Overlooking the indoor astrodome where Hearts hone some of Scotland’s best young talent, Liam Fox looks a contented man.
It is his job to coach prodigious teenagers like Harry Cochrane, Anthony McDonald, Andy Irving and Euan Henderson every day. The aim is to transform them into first-team mainstays and, in time, sellable assets. Fox is therefore a vital cog in the Riccarton production line.
Three years ago he cut short his playing career at Raith Rovers aged 31 to join Hearts as an academy coach. He forged relationships with youth players and helped prepare them for first-team football. After spending ten months dipping his toe into management waters at Cowdenbeath, Fox is now back to finish the job.
He is one third of manager Craig Levein’s staff alongside assistant coach Austin MacPhee and first-team coach Jon Daly.
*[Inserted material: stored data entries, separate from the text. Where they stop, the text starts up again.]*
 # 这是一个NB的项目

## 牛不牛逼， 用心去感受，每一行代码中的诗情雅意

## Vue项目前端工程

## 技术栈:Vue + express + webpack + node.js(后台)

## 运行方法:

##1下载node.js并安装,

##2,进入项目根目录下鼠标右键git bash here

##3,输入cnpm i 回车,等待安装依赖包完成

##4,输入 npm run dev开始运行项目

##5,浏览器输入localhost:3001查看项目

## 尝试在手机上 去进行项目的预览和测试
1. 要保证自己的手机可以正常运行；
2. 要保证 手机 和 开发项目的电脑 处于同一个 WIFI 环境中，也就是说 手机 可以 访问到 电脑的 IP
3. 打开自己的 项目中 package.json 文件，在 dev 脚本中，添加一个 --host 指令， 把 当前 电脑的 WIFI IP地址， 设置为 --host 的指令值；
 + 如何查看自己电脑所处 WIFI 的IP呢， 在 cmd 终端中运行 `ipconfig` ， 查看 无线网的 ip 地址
A midfielder to trade, Fox came through Hearts’ youth programme himself before joining Inverness Caledonian Thistle in 2004. That insight is now proving invaluable as he focuses on nurturing an exciting new generation.
“My role changed when I came back from Cowdenbeath,” he says in an exclusive Evening News interview. “I started working with the first team alongside Ian [Cathro] and Austin. When Craig took over I kept this role and it’s great. You’re on the training pitch every day with some really good players and you’ve also got the young kids coming through. I’ve been fortunate to be in the system with these lads for a few years now and I’m really enjoying my job.
“I think it helps them. Myself, Jon and Kirky [Under-20 coach Andy Kirk] have been involved with them for a number of years at different levels. There is a relationship already in place and they benefit from that. It’s good to have that continuity. We know what buttons to press with them, we know what we can and can’t say to them.
“The thing is, we need to remember they’re still young boys. It’s about pushing them and continuing to improve them. We don’t want them to be satisfied with a couple of first-team games. We want them to get in the team and stay there. They have to live their lives correctly and train right every day. They’ve got some great older pros to look at like Christophe Berra, Don Cowie, etc. It’s about creating an environment for them.
“The older ones know their bodies, know what they need and know what they can and can’t do on the training pitch. The younger ones need a lot of work. They need to practice constantly so, by default, you find yourself doing more work with the younger ones. Part of my job is making them better. We identify areas they need to work on and sometimes they come to us and say: ‘I want to get better at this or that.’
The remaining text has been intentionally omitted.